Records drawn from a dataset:
+--
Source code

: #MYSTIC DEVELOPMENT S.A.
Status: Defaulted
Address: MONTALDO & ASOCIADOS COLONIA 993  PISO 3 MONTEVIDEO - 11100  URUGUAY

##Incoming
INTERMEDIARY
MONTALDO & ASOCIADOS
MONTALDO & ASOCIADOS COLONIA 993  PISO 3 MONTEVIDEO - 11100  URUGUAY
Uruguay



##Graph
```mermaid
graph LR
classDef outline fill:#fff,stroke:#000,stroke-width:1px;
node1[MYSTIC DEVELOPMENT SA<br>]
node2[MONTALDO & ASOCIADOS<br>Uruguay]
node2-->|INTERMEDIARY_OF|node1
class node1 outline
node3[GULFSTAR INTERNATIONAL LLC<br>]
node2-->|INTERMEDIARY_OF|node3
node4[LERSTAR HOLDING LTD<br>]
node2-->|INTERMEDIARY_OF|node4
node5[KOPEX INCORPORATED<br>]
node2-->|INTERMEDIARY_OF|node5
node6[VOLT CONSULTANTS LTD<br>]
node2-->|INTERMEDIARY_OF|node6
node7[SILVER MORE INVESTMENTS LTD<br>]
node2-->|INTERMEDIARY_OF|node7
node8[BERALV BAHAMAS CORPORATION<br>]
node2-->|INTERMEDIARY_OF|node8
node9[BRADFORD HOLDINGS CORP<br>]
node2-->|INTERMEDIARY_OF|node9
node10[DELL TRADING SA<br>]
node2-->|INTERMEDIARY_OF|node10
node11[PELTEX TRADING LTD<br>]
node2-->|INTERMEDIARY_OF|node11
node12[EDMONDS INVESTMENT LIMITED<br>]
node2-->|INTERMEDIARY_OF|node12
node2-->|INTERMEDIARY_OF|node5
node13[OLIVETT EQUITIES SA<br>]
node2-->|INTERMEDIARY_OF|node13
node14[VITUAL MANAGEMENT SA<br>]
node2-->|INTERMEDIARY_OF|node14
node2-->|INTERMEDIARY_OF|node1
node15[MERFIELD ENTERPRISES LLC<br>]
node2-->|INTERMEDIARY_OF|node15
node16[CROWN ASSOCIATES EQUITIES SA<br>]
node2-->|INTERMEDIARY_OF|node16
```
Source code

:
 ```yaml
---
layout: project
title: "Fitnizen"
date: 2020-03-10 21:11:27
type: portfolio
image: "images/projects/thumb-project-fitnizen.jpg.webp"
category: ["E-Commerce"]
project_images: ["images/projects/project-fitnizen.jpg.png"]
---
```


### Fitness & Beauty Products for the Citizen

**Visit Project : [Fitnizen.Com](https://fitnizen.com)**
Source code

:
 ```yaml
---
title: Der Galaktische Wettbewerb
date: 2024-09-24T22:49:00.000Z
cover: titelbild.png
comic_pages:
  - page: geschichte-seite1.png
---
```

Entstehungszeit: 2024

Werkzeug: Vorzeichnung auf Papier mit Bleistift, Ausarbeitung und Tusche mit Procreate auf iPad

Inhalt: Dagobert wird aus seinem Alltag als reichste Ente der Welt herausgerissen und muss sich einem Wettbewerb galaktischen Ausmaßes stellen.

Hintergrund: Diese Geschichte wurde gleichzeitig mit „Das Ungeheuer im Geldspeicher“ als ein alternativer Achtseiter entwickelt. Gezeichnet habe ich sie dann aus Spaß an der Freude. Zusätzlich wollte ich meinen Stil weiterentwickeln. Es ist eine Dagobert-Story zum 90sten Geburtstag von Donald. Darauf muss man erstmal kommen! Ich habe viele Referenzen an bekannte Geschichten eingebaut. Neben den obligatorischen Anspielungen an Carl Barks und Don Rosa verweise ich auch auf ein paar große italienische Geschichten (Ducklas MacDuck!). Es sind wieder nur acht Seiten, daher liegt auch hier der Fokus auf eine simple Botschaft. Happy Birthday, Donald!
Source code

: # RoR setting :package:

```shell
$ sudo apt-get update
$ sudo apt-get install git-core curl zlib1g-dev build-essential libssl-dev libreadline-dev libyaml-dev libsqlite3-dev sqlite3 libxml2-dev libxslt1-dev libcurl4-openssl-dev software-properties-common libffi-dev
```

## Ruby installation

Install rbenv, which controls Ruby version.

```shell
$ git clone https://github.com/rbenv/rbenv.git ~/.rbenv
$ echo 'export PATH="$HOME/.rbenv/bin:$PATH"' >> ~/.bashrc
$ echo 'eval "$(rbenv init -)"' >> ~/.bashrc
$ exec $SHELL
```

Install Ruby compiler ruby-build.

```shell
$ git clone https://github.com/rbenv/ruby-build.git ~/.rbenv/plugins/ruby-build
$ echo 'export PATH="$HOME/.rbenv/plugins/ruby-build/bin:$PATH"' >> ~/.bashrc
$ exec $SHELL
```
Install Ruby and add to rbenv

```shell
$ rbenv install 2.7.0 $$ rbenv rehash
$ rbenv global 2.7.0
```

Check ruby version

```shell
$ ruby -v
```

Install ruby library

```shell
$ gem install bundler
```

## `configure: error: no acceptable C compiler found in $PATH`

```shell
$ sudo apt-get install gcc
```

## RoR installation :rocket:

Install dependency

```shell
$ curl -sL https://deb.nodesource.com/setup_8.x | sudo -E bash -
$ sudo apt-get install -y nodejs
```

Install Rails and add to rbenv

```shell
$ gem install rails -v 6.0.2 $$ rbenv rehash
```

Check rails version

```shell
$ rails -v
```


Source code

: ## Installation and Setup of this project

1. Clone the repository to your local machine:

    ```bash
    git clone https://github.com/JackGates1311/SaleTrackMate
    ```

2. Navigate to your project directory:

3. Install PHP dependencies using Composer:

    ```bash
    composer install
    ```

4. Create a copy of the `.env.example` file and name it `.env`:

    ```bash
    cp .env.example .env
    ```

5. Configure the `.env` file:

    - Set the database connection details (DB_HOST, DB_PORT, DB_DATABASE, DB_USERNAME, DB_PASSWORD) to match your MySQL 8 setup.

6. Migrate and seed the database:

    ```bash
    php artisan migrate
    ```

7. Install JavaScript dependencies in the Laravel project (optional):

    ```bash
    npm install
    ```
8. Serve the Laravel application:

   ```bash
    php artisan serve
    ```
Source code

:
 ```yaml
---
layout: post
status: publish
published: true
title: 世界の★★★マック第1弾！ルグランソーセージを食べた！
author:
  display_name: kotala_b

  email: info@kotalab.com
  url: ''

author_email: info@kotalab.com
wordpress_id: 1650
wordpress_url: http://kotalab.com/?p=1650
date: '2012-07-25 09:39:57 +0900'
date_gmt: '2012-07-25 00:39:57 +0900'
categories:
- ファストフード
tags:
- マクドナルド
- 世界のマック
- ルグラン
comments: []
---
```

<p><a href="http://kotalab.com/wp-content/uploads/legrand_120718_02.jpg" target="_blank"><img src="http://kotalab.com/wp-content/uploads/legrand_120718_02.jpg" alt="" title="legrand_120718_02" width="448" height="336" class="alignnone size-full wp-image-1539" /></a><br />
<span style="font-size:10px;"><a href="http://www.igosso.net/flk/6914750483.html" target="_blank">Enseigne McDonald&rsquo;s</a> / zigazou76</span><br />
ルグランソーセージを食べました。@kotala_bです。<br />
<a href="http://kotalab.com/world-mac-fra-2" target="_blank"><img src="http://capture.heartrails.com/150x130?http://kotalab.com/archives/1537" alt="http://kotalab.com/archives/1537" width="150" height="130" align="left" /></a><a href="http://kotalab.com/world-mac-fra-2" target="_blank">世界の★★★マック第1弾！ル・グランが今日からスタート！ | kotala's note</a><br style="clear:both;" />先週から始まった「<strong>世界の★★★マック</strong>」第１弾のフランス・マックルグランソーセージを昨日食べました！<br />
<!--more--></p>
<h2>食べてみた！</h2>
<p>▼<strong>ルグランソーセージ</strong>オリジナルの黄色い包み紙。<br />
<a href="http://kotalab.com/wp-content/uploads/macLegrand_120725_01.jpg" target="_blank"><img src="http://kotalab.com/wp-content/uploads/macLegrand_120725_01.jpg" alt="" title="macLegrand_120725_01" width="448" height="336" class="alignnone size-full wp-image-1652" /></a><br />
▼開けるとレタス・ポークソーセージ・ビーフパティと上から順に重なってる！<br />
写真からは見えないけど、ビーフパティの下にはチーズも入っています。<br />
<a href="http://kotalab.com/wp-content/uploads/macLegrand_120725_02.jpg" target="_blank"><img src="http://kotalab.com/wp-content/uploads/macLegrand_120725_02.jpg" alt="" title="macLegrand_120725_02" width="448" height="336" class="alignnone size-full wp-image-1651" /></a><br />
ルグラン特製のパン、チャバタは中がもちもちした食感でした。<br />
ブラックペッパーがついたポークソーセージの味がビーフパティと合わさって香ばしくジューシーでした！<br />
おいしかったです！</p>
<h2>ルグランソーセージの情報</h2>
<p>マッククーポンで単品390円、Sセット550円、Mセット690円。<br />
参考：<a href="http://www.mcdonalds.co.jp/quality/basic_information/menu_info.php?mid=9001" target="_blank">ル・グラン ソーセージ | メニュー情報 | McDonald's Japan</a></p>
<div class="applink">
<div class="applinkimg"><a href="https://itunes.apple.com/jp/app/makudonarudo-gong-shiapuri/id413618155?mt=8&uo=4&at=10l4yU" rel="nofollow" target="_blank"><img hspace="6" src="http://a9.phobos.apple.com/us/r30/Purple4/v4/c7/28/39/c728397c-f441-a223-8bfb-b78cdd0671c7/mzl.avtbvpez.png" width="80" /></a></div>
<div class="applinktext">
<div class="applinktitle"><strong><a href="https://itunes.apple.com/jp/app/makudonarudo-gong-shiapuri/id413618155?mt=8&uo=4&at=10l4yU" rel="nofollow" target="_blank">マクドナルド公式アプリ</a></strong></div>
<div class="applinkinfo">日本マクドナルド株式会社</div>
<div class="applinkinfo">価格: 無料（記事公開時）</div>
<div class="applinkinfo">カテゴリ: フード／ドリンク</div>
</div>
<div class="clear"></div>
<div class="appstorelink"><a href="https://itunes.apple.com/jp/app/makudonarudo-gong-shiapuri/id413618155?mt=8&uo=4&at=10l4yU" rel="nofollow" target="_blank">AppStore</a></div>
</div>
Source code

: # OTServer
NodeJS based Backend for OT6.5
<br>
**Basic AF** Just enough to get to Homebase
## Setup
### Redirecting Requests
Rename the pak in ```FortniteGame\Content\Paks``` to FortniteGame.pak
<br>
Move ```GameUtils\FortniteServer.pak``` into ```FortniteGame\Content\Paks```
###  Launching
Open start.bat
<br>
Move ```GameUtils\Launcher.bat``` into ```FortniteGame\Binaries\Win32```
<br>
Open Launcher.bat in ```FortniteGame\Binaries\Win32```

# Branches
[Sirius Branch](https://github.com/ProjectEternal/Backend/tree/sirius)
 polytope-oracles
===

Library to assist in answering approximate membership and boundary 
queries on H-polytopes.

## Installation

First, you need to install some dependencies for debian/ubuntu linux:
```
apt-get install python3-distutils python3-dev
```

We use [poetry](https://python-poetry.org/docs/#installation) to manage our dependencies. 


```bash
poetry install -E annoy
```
+--
Work item: Look through the entries above and report each line where the string "McDonald" occurs.

Written answer:
<span style="font-size:10px;"><a href="http://www.igosso.net/flk/6914750483.html" target="_blank">Enseigne McDonald&rsquo;s</a> / zigazou76</span><br />
参考：<a href="http://www.mcdonalds.co.jp/quality/basic_information/menu_info.php?mid=9001" target="_blank">ル・グラン ソーセージ | メニュー情報 | McDonald's Japan</a></p>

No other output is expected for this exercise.